Since then, Brandon has brought his experience advocating for better educational opportunities back home to Detroit, where he works as a nonprofit executive and is an advocate for early career workforce programs for Detroit kids. He has lived and observed up close what might be possible to accelerate the city’s pursuit of quality education for a rising generation.
Ben DeGrow (BD) What did your own formative education experiences look like?
Brandon Brice (BB): I grew up in southwest Detroit in a blue-collar, law enforcement and union family. My parents sacrificed to put me into a private school. That learning environment opened doors for me to head out east and earn degrees at Howard University in D.C., and Rutgers University in New Jersey. Many of my friends and family members were not privileged to receive the same educational opportunities. Their stories, typifying many others in Detroit, have turned out differently.

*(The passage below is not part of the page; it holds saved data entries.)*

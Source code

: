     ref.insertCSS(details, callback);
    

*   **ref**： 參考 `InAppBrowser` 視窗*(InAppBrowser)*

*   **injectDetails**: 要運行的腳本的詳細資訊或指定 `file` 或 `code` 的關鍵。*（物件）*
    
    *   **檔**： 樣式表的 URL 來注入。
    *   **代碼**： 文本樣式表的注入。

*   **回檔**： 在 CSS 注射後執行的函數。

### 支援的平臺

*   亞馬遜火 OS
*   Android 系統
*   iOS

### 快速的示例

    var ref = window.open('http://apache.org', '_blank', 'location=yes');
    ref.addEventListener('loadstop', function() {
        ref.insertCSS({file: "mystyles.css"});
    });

BD: What do you make of what’s going on in the new Detroit Public Schools Community District?
BB: Growing up, we saw the struggles, we saw families leaving the city. We heard the stories of corruption and financial mismanagement at the old school district. The reality of the situation wasn’t pretty. Lots of schools were being shut down. Real kids and families suffered from all that.
It’s no secret that when it comes to academics, the Detroit school district has achieved poor results for too long. Every other year since 2009, we’ve seen the district’s fourth- and eighth-graders finish last time and time again in math and English achievement. That’s among more than 20 urban districts in the nation on the best kind of test we have. It’s sad that we have never seen even 10% shown solid academic performance on any one of those tests, while most Detroit kids miss even the lowest threshold of basic mastery.
When you look at the state tests, the results haven’t been much better. But we must give credit to [DPSCD superintendent] Dr. [Nikolai] Vitti for doing some work to clean up the district administration, to get a new curriculum, and then focusing on filling many of those classroom vacancies. This year’s test scores are significantly better across the board. Not world-beating scores by any means, mind you, but they’ve given a renewed glimmer of hope for Detroit’s kids.
BD: In some circles, public charter schools have grown into a contentious topic. The controversy is heightened in the Detroit area by the other challenges of a shrinking student population and overcoming a long economic downturn. What role do charters play in all this?
You have to start with the fact that most of the charter schools exist because many families have not been satisfied with what their kids were getting, or not getting, from their neighborhood schools. In many cases, the system just failed them. They weren’t learning basic math and reading skills, and other important skills to be competitive in the real world. Some just had to get out because they knew it wasn’t safe in some of the old district schools.
Look, the research shows real advantages for Detroit students attending a charter school. Two extra months of learning each year on average. And the charters improved on the new M-STEP test results, just not by as much as the district did. But they also started out well ahead of the district and are still raising achievement overall. Hundreds more Detroit students this year met the mark the state has set for them, but many, many more are falling short.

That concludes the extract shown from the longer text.